Bio: Jie Zhang is currently an Associate Professor of the School of Computer Science and Engineering, Nanyang Technological University, Singapore. He obtained Ph.D. in Cheriton School of Computer Science from University of Waterloo, Canada, and was the recipient of the Alumni Gold Medal at the 2009 Convocation Ceremony. The Gold Medal is awarded once a year to honour the top PhD graduate from the University of Waterloo. Jie Zhang’s research is in the general area of Artificial Intelligence and focuses on trust modeling and preference modeling for various emerging application domains (e.g. e-commerce, VANET, IoT, collaborative systems, etc.). His papers have been published by top AI conferences (such as NeurIPS, AAAI and IJCAI) and top networking and security journals (such as IEEE TIFS and IEEE TNSM). He has won several best paper awards at the conferences like IM, CNSM, IFIPTM, etc. Jie Zhang is also active in serving research communities. He is serving as Senior Editor of the Electronic Commerce Research and Applications journal and Associate Editor of IEEE TNSM. He also served as General Chairs and PC Chairs for several international conferences.
November 11th 2020
Prof. Frank Wuerthwein
Executive Director Open Science Grid (OSG)
Professor of Physics and Data Science at UC San Diego
Lead of High Throughput Computing group at San Diego Supercomputer Center
Keynote Title : Near Exascale Computing in the Cloud: the use of GPU bursts for Multi-Messenger Astrophysics with IceCube Data
Abstract: On Saturday before SC19, we performed a GPU cloud burst during which we purchased the entire for-sale capacity of all GPUs available across AWS, Azure, and GCP worldwide. We describe this activity from science motivation to preparations to execution, and follow up bursts. In addition, we will discuss the extend to which this is applicable to other sciences, as well as commercial applications. At peak, we operated a sustained workflow across 51,500 GPUs across 8 generations of NVIDIA GPUs and 28 cloud regions across three commercial providers. In a follow up burst, we integrated cloud and on-prem, simplifying the workflow such that it could be repeated easily any time for any science application consistent with the distributed High Throughput computing paradigm. In preparation for these burst, we measured the networking bandwidth between regions within the same cloud providers, and from the cloud to various locations on-prem worldwide.
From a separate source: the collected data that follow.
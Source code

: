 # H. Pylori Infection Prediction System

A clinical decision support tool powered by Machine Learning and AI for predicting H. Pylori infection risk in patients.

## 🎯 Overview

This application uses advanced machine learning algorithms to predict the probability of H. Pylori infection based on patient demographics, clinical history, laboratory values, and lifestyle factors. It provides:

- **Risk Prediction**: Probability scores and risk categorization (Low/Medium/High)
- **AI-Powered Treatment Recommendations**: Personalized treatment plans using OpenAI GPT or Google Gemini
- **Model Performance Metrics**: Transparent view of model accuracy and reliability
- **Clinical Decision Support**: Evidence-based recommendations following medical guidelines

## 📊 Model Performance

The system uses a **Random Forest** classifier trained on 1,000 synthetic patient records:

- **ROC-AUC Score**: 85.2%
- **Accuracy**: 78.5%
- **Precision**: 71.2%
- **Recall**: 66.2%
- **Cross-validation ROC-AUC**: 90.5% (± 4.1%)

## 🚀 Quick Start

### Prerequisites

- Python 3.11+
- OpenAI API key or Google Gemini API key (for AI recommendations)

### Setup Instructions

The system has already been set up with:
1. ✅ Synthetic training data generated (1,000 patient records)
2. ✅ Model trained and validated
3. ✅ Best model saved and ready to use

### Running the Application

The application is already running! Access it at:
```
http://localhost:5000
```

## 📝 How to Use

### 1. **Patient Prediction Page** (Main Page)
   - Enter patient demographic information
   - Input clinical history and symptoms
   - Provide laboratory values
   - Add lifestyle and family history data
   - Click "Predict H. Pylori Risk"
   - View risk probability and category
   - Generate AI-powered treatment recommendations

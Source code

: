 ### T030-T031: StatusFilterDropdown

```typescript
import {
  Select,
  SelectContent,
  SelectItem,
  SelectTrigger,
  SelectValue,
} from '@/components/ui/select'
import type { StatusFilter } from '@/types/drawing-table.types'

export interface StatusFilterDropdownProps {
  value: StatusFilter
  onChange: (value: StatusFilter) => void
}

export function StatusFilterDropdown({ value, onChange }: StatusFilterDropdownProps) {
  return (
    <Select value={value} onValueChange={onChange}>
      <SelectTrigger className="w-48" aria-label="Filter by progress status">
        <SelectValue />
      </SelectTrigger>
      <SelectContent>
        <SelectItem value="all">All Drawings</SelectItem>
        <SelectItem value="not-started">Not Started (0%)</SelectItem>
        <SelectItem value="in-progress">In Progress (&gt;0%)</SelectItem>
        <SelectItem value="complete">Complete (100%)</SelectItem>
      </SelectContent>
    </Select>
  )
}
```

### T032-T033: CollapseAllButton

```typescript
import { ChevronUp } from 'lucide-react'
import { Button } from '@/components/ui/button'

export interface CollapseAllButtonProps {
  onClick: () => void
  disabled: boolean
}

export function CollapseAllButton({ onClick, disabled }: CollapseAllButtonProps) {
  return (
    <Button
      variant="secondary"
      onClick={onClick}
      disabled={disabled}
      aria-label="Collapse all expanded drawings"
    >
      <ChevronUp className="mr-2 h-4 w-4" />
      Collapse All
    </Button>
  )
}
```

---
Bio: Prof. Wuerthwein, an experimental particle physicist analyzing data from the Large Hadron Collider, is as executive director of OSG responsible for providing an integrated data and compute platform that advances Open Science through distributed High Throughput Computing. The platform has been used in the detection of gravitational waves (Nobel Prize 2017), and the discovery of the Higgs Boson (Nobel Prize 2013), as well as many other scientific achievements. His cyberinfrastructure research includes globally distributed cloud and on-prem data and compute integration.